-------- Data section

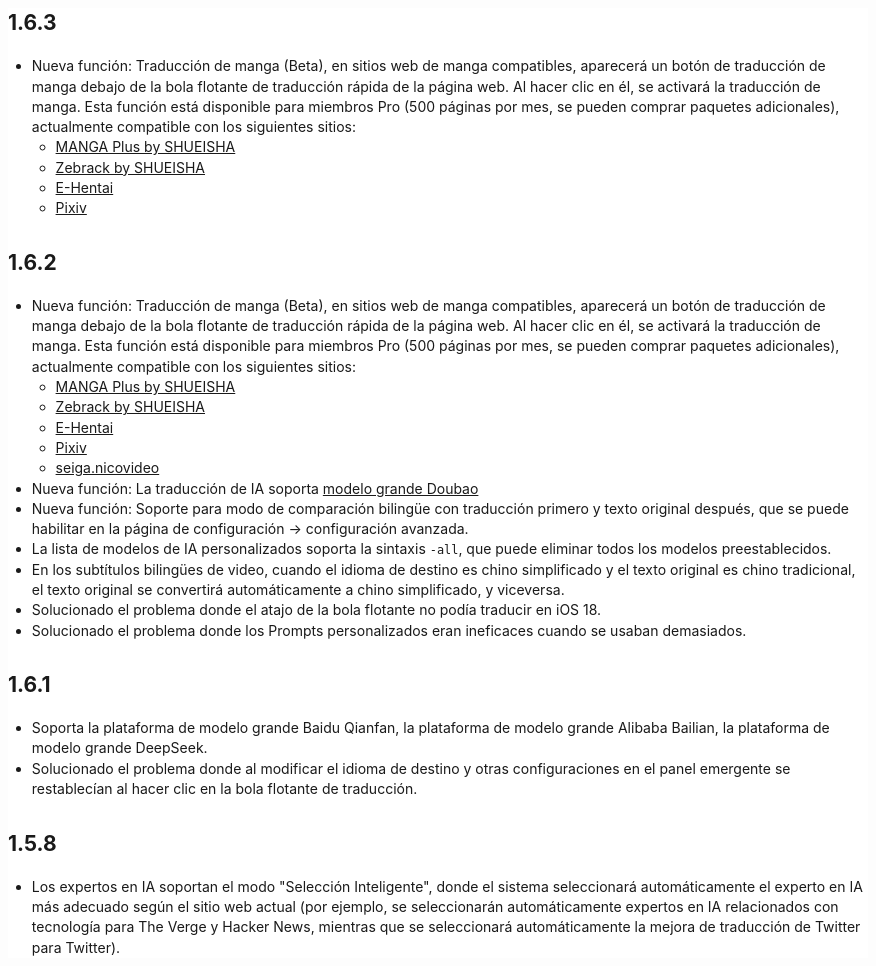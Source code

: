 ## 1.6.3

- Nueva función: Traducción de manga (Beta), en sitios web de manga compatibles, aparecerá un botón de traducción de manga debajo de la bola flotante de traducción rápida de la página web. Al hacer clic en él, se activará la traducción de manga. Esta función está disponible para miembros Pro (500 páginas por mes, se pueden comprar paquetes adicionales), actualmente compatible con los siguientes sitios:
  - [MANGA Plus by SHUEISHA](https://mangaplus.shueisha.co.jp)
  - [Zebrack by SHUEISHA](https://zebrack-comic.shueisha.co.jp)
  - [E-Hentai](https://e-hentai.org)
  - [Pixiv](https://www.pixiv.net/manga)

## 1.6.2

- Nueva función: Traducción de manga (Beta), en sitios web de manga compatibles, aparecerá un botón de traducción de manga debajo de la bola flotante de traducción rápida de la página web. Al hacer clic en él, se activará la traducción de manga. Esta función está disponible para miembros Pro (500 páginas por mes, se pueden comprar paquetes adicionales), actualmente compatible con los siguientes sitios:
  - [MANGA Plus by SHUEISHA](https://mangaplus.shueisha.co.jp)
  - [Zebrack by SHUEISHA](https://zebrack-comic.shueisha.co.jp)
  - [E-Hentai](https://e-hentai.org)
  - [Pixiv](https://www.pixiv.net/manga)
  - [seiga.nicovideo](https://seiga.nicovideo.jp/?cmnhd_ref=device=pc&site=seiga&pos=header_servicelink)
- Nueva función: La traducción de IA soporta [modelo grande Doubao](https://www.volcengine.com/product/doubao)
- Nueva función: Soporte para modo de comparación bilingüe con traducción primero y texto original después, que se puede habilitar en la página de configuración -> configuración avanzada.
- La lista de modelos de IA personalizados soporta la sintaxis `-all`, que puede eliminar todos los modelos preestablecidos.
- En los subtítulos bilingües de video, cuando el idioma de destino es chino simplificado y el texto original es chino tradicional, el texto original se convertirá automáticamente a chino simplificado, y viceversa.
- Solucionado el problema donde el atajo de la bola flotante no podía traducir en iOS 18.
- Solucionado el problema donde los Prompts personalizados eran ineficaces cuando se usaban demasiados.

## 1.6.1

- Soporta la plataforma de modelo grande Baidu Qianfan, la plataforma de modelo grande Alibaba Bailian, la plataforma de modelo grande DeepSeek.
- Solucionado el problema donde al modificar el idioma de destino y otras configuraciones en el panel emergente se restablecían al hacer clic en la bola flotante de traducción.

## 1.5.8

- Los expertos en IA soportan el modo "Selección Inteligente", donde el sistema seleccionará automáticamente el experto en IA más adecuado según el sitio web actual (por ejemplo, se seleccionarán automáticamente expertos en IA relacionados con tecnología para The Verge y Hacker News, mientras que se seleccionará automáticamente la mejora de traducción de Twitter para Twitter).
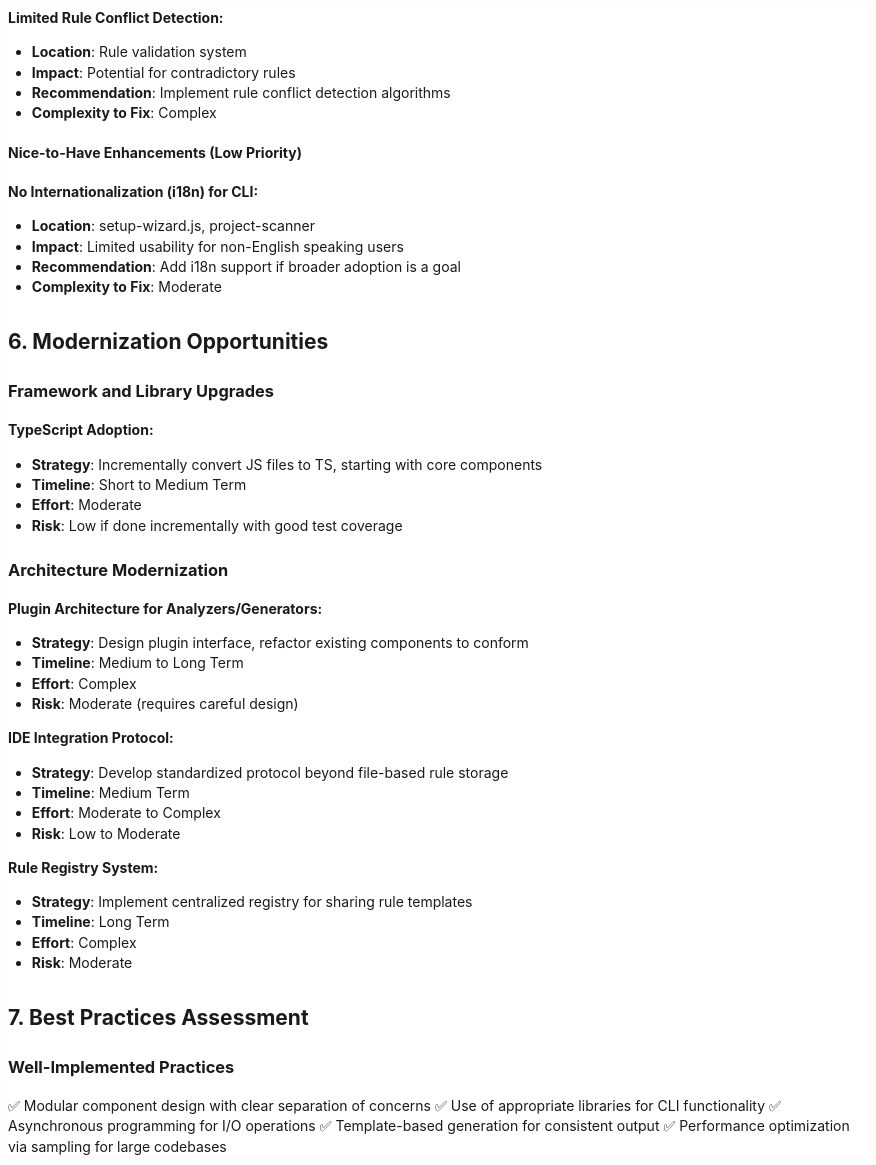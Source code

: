 **Limited Rule Conflict Detection:**
- **Location**: Rule validation system
- **Impact**: Potential for contradictory rules
- **Recommendation**: Implement rule conflict detection algorithms
- **Complexity to Fix**: Complex

#### Nice-to-Have Enhancements (Low Priority)

**No Internationalization (i18n) for CLI:**
- **Location**: setup-wizard.js, project-scanner
- **Impact**: Limited usability for non-English speaking users
- **Recommendation**: Add i18n support if broader adoption is a goal
- **Complexity to Fix**: Moderate

## 6. Modernization Opportunities

### Framework and Library Upgrades

**TypeScript Adoption:**
- **Strategy**: Incrementally convert JS files to TS, starting with core components
- **Timeline**: Short to Medium Term
- **Effort**: Moderate
- **Risk**: Low if done incrementally with good test coverage

### Architecture Modernization

**Plugin Architecture for Analyzers/Generators:**
- **Strategy**: Design plugin interface, refactor existing components to conform
- **Timeline**: Medium to Long Term
- **Effort**: Complex
- **Risk**: Moderate (requires careful design)

**IDE Integration Protocol:**
- **Strategy**: Develop standardized protocol beyond file-based rule storage
- **Timeline**: Medium Term
- **Effort**: Moderate to Complex
- **Risk**: Low to Moderate

**Rule Registry System:**
- **Strategy**: Implement centralized registry for sharing rule templates
- **Timeline**: Long Term
- **Effort**: Complex
- **Risk**: Moderate

## 7. Best Practices Assessment

### Well-Implemented Practices

✅ Modular component design with clear separation of concerns
✅ Use of appropriate libraries for CLI functionality
✅ Asynchronous programming for I/O operations
✅ Template-based generation for consistent output
✅ Performance optimization via sampling for large codebases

----------------

# [Problem to solve]
Set down, exactly and only, the lines running from the one holding "for I/O operations" through the end of the records above, both ends included.

# [Output of the exercise]
✅ Asynchronous programming for I/O operations
✅ Template-based generation for consistent output
✅ Performance optimization via sampling for large codebases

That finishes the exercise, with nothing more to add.